*Try it:* Provide the records once more, identical to the original.

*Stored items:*
· · · · · · ·

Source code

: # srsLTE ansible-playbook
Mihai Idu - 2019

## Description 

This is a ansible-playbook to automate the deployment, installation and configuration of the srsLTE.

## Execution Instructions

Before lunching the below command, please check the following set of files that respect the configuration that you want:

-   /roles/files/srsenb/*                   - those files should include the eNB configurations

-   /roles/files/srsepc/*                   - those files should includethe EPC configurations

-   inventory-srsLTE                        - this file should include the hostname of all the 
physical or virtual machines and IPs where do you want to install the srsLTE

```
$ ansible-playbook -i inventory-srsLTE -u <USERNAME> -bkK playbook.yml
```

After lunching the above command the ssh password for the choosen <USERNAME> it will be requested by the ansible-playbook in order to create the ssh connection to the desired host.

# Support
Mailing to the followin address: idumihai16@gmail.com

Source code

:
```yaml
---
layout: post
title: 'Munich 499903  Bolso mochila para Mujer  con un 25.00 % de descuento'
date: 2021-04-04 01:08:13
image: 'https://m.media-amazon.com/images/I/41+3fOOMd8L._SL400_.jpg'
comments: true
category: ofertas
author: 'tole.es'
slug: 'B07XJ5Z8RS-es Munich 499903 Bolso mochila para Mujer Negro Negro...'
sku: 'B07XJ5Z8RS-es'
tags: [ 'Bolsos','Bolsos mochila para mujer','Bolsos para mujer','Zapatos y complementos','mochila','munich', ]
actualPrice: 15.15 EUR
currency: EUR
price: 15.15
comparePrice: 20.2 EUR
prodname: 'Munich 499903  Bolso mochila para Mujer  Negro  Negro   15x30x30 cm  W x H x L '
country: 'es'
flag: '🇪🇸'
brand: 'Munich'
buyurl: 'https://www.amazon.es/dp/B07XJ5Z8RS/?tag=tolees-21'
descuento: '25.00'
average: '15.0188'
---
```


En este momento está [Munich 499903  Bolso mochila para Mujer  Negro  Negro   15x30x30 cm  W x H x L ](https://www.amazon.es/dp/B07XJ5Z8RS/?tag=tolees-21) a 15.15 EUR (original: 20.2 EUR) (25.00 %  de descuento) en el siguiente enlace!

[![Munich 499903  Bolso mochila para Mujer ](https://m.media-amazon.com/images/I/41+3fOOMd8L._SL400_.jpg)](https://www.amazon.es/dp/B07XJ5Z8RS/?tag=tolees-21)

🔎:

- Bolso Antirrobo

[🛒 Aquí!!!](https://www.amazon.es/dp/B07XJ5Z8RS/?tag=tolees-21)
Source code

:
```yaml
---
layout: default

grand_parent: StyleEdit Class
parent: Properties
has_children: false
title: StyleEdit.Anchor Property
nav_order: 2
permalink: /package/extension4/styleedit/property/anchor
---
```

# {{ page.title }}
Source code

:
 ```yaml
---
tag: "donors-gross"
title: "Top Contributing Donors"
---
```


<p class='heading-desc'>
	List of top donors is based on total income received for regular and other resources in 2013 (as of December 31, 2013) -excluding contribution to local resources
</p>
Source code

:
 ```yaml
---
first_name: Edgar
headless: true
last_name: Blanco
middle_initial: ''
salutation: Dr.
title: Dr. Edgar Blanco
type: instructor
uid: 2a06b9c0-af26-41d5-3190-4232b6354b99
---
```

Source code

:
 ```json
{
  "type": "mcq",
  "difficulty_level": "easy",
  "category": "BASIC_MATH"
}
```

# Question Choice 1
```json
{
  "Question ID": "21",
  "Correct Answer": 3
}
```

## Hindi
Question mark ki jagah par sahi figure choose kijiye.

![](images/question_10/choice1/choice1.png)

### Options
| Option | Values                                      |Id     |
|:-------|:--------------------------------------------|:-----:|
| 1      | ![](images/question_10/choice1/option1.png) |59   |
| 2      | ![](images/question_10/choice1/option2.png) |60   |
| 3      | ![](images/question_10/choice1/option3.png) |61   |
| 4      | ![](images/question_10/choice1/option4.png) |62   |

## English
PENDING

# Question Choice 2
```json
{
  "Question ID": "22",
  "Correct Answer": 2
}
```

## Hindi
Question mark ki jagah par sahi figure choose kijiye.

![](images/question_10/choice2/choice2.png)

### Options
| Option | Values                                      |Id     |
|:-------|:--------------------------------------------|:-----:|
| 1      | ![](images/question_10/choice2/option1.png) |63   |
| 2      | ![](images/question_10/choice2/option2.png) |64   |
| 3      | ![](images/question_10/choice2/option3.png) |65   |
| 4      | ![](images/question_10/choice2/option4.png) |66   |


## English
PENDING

· · · · · · ·

*Output of the exercise:*
Source code

: # srsLTE ansible-playbook
Mihai Idu - 2019

## Description 

This is a ansible-playbook to automate the deployment, installation and configuration of the srsLTE.

## Execution Instructions

Before lunching the below command, please check the following set of files that respect the configuration that you want:

-   /roles/files/srsenb/*                   - those files should include the eNB configurations

-   /roles/files/srsepc/*                   - those files should includethe EPC configurations

-   inventory-srsLTE                        - this file should include the hostname of all the 
physical or virtual machines and IPs where do you want to install the srsLTE

```
$ ansible-playbook -i inventory-srsLTE -u <USERNAME> -bkK playbook.yml
```

After lunching the above command the ssh password for the choosen <USERNAME> it will be requested by the ansible-playbook in order to create the ssh connection to the desired host.

# Support
Mailing to the followin address: idumihai16@gmail.com

Source code

:
```yaml
---
layout: post
title: 'Munich 499903  Bolso mochila para Mujer  con un 25.00 % de descuento'
date: 2021-04-04 01:08:13
image: 'https://m.media-amazon.com/images/I/41+3fOOMd8L._SL400_.jpg'
comments: true
category: ofertas
author: 'tole.es'
slug: 'B07XJ5Z8RS-es Munich 499903 Bolso mochila para Mujer Negro Negro...'
sku: 'B07XJ5Z8RS-es'
tags: [ 'Bolsos','Bolsos mochila para mujer','Bolsos para mujer','Zapatos y complementos','mochila','munich', ]
actualPrice: 15.15 EUR
currency: EUR
price: 15.15
comparePrice: 20.2 EUR
prodname: 'Munich 499903  Bolso mochila para Mujer  Negro  Negro   15x30x30 cm  W x H x L '
country: 'es'
flag: '🇪🇸'
brand: 'Munich'
buyurl: 'https://www.amazon.es/dp/B07XJ5Z8RS/?tag=tolees-21'
descuento: '25.00'
average: '15.0188'
---
```


En este momento está [Munich 499903  Bolso mochila para Mujer  Negro  Negro   15x30x30 cm  W x H x L ](https://www.amazon.es/dp/B07XJ5Z8RS/?tag=tolees-21) a 15.15 EUR (original: 20.2 EUR) (25.00 %  de descuento) en el siguiente enlace!

[![Munich 499903  Bolso mochila para Mujer ](https://m.media-amazon.com/images/I/41+3fOOMd8L._SL400_.jpg)](https://www.amazon.es/dp/B07XJ5Z8RS/?tag=tolees-21)

🔎:

- Bolso Antirrobo

[🛒 Aquí!!!](https://www.amazon.es/dp/B07XJ5Z8RS/?tag=tolees-21)
Source code

:
```yaml
---
layout: default

grand_parent: StyleEdit Class
parent: Properties
has_children: false
title: StyleEdit.Anchor Property
nav_order: 2
permalink: /package/extension4/styleedit/property/anchor
---
```

# {{ page.title }}
Source code

:
 ```yaml
---
tag: "donors-gross"
title: "Top Contributing Donors"
---
```


<p class='heading-desc'>
	List of top donors is based on total income received for regular and other resources in 2013 (as of December 31, 2013) -excluding contribution to local resources
</p>
Source code

:
 ```yaml
---
first_name: Edgar
headless: true
last_name: Blanco
middle_initial: ''
salutation: Dr.
title: Dr. Edgar Blanco
type: instructor
uid: 2a06b9c0-af26-41d5-3190-4232b6354b99
---
```

Source code

:
 ```json
{
  "type": "mcq",
  "difficulty_level": "easy",
  "category": "BASIC_MATH"
}
```

# Question Choice 1
```json
{
  "Question ID": "21",
  "Correct Answer": 3
}
```

## Hindi
Question mark ki jagah par sahi figure choose kijiye.

![](images/question_10/choice1/choice1.png)

### Options
| Option | Values                                      |Id     |
|:-------|:--------------------------------------------|:-----:|
| 1      | ![](images/question_10/choice1/option1.png) |59   |
| 2      | ![](images/question_10/choice1/option2.png) |60   |
| 3      | ![](images/question_10/choice1/option3.png) |61   |
| 4      | ![](images/question_10/choice1/option4.png) |62   |

## English
PENDING

# Question Choice 2
```json
{
  "Question ID": "22",
  "Correct Answer": 2
}
```

## Hindi
Question mark ki jagah par sahi figure choose kijiye.

![](images/question_10/choice2/choice2.png)

### Options
| Option | Values                                      |Id     |
|:-------|:--------------------------------------------|:-----:|
| 1      | ![](images/question_10/choice2/option1.png) |63   |
| 2      | ![](images/question_10/choice2/option2.png) |64   |
| 3      | ![](images/question_10/choice2/option3.png) |65   |
| 4      | ![](images/question_10/choice2/option4.png) |66   |


## English
PENDING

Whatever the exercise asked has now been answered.